4/5
oh my fucking god what was that. am i to blame for things not going well? definitely.
4/14
dating apps are a humiliation ritual. only starved and pathetic beasts flock to such apps, myself not included obviously. im fresh and clean and pure and the events of last night do not reflect on the condition of my soul. see? see it now, its untouched. the year has barely gotten on when you think about it.. there is still plenty of time to rebrand and consume and consummate plans planned and forgotten for sure. optimism is the word of the day! optimistic is the girl who thinks her account is getting unbanned sooner or later. now im left to post notes on substack to alert my writer mutuals that i have not forgotten about them (i am still here!) and that their posts are still much appreciated by well me. i am the only reader in the world so it is imperative that i read the words of those who write.
i received three tarot readings from a friend on the condition of my entanglements past and present. brief (three days and 8 hours respectively) but my rumination and obsession with fun leads me to extrapolate these mistakes into more than they should have ever been.
i hate everything about everything.
two of sword upside down, upside down knight of cups, upright five of cups.
im keeping the interpretations close to my heart but the jist was: leave that white boy alone. oh fuck offffff ILL DO WHAT I WANT.
knight of pentacles upside down, justice upside down, upside down six of cups.

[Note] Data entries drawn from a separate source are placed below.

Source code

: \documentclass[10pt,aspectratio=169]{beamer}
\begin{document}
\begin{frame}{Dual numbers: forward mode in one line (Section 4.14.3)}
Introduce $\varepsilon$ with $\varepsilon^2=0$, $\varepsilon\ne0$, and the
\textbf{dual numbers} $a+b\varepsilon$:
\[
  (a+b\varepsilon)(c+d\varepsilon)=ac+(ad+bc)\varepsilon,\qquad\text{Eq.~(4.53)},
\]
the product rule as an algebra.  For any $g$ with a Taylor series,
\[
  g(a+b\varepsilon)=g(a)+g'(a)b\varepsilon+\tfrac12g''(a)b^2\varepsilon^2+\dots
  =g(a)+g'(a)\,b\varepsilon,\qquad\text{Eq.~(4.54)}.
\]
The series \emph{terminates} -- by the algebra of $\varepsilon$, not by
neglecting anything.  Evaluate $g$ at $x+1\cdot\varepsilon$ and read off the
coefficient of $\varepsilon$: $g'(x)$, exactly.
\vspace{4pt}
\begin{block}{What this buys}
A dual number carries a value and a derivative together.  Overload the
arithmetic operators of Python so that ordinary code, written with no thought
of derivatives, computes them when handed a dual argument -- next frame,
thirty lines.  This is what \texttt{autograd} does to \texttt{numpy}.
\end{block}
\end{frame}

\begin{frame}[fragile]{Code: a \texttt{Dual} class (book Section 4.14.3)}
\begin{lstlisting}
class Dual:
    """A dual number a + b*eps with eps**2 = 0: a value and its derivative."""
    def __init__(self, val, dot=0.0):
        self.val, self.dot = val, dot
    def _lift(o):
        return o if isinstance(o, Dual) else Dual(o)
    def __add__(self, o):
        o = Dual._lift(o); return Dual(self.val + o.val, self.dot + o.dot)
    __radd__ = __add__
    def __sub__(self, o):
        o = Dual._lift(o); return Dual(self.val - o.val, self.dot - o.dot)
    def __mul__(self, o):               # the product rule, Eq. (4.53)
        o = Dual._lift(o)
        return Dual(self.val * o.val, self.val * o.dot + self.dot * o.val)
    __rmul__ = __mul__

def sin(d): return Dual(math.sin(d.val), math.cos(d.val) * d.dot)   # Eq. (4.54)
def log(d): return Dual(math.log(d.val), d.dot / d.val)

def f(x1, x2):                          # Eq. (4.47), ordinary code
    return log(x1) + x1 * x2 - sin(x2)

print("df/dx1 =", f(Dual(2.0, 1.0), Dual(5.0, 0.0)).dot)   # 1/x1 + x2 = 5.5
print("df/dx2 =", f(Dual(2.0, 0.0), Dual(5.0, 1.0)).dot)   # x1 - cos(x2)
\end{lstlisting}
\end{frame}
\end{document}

I think the second was just a confirmation of the feelings i had already come to terms with. fairly, ive only recently began to see things as they are. perhaps i would have been happier as a blushing belle in love with a mirage of moments lost to the ethernet. i used to love the internet but even that has been soured by moments i shouldve never partaken in. i feel like pieces of me have been partaken in without my explicit compliance but i think that is also something synonymous with womanhood. maybe the cards are urging me to throw away my pursuit of femininity and return to what i was before i became what i am. alice style.
maybe tarot cards endeavor to bring you back to yourself. im a skeptic at heart, so in theory i could relate to any card if i try hard enough. perhaps the tarot is more of a mindfulness game as opposed to a mystical clairvoyance.

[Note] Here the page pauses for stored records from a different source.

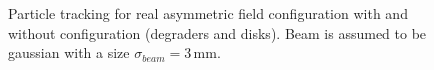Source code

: \begin{figure}[!h]
	\begin{center}
		
	\end{center}
	\caption[Particle tracking for real asymmetric field configuration with and without configuration]{Particle tracking for real asymmetric field configuration with and without configuration (degraders and disks). Beam is assumed to be gaussian with a size $\sigma_{beam}=3\,\mathrm{mm}$.}
	\label{chap3:AsymTransversalProfile}
\end{figure}
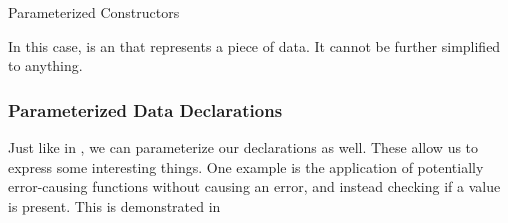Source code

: \begin{listing}[h!tbp]
\caption{Parameterized Constructors}
\label{lst:Data_Declaration-Parameterized_Constructors}
\end{listing}

In this case,  is an  that represents a piece of data.
It cannot be further simplified to anything.

\subsubsection{Parameterized Data Declarations}\label{subsubsec:Parameterized_Data_Declarations}
Just like in , we can parameterize our  declarations as well.
These allow us to express some interesting things.
One example is the application of potentially error-causing functions without causing an error, and instead checking if a value is present.
This is demonstrated in 



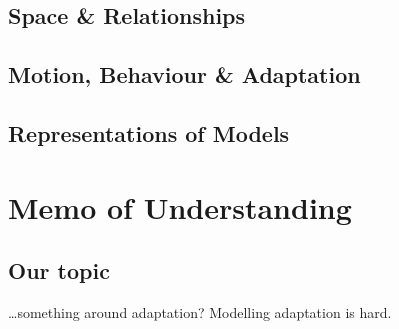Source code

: \documentclass{article}
\begin{document}
\subsection{Space \& Relationships}
\subsection{Motion, Behaviour \& Adaptation}
\subsection{Representations of Models} %


\section{Memo of Understanding} %

\subsection{Our topic}

\ldots{}something around adaptation? Modelling adaptation is hard.



\end{document}
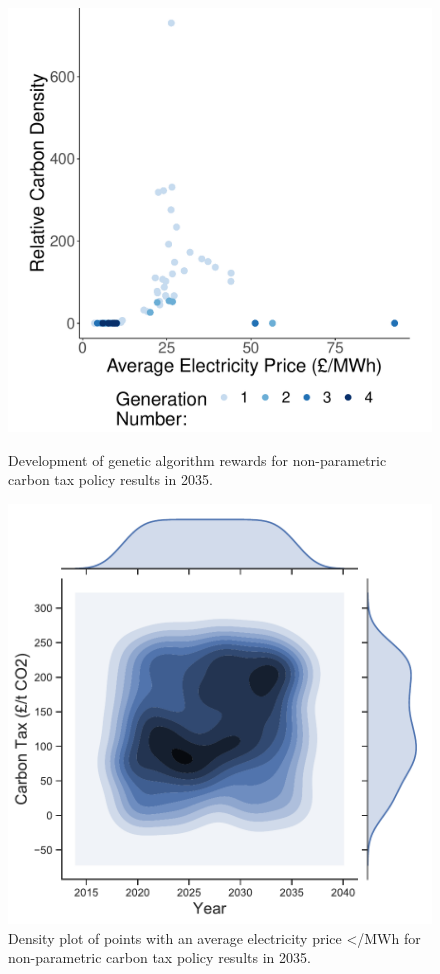 \begin{figure}
	\centering
	\includegraphics[width=0.72\linewidth]{Chapter6/figures/results/free_points_ga_development}
	\caption{Development of genetic algorithm rewards for non-parametric carbon tax policy results in 2035.}
	\label{fig:free_points_ga_development}
	\includegraphics[width=0.71\linewidth]{Chapter6/figures/results/best_heatmap_no_marginals}
	\caption{Density plot of points with an average electricity price </MWh for non-parametric carbon tax policy results in 2035.}
	\label{fig:heatmap_of_free_points}
\end{figure}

the cards tell me i have loved and i am reminded of a great love.
the cards tell me i have been derailed. oh! but this love of mine took hold of my horns and threw me off course.

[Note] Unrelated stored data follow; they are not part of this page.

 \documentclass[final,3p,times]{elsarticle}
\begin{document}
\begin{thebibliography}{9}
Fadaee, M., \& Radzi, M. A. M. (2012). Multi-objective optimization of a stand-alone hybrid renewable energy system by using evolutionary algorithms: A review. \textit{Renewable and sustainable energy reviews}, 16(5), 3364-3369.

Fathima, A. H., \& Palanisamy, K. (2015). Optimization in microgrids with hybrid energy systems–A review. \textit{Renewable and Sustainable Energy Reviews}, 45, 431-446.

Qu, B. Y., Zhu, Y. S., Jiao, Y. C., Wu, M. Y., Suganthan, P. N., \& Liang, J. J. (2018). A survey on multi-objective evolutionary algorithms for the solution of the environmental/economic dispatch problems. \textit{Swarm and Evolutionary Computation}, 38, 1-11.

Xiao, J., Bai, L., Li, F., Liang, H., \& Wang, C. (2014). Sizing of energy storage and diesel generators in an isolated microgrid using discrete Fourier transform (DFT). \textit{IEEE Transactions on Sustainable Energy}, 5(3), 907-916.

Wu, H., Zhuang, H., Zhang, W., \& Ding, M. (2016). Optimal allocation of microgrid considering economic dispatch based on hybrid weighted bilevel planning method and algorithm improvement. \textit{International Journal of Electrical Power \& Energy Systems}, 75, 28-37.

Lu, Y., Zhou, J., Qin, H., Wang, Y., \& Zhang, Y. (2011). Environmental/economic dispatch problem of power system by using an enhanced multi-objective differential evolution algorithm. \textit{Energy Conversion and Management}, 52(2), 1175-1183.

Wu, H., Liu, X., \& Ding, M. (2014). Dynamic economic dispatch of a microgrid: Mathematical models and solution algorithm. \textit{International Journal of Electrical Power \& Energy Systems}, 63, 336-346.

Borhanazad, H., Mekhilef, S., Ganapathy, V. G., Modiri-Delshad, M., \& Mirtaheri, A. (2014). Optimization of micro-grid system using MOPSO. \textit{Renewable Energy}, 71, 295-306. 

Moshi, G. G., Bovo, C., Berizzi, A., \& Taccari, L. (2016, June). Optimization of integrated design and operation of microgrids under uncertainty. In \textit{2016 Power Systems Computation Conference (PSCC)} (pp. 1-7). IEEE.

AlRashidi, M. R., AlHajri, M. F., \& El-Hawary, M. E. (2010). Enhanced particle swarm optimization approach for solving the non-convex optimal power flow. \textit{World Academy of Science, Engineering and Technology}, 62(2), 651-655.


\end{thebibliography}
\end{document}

the cards tell me there is hope at the end of the rainbow. but of course! where else would god stash his pot of gold?
preemptive notes: if this tarrot reading doesnt go well im going to end my life.
king of pentacles, ace of pentacles, three of pentacles.
maybe when the cards mentioned stability they really meant i should give the creepos trying to fuck girls half their age a chance. whats more stable than a mortage?? TWO LIL NIGGA!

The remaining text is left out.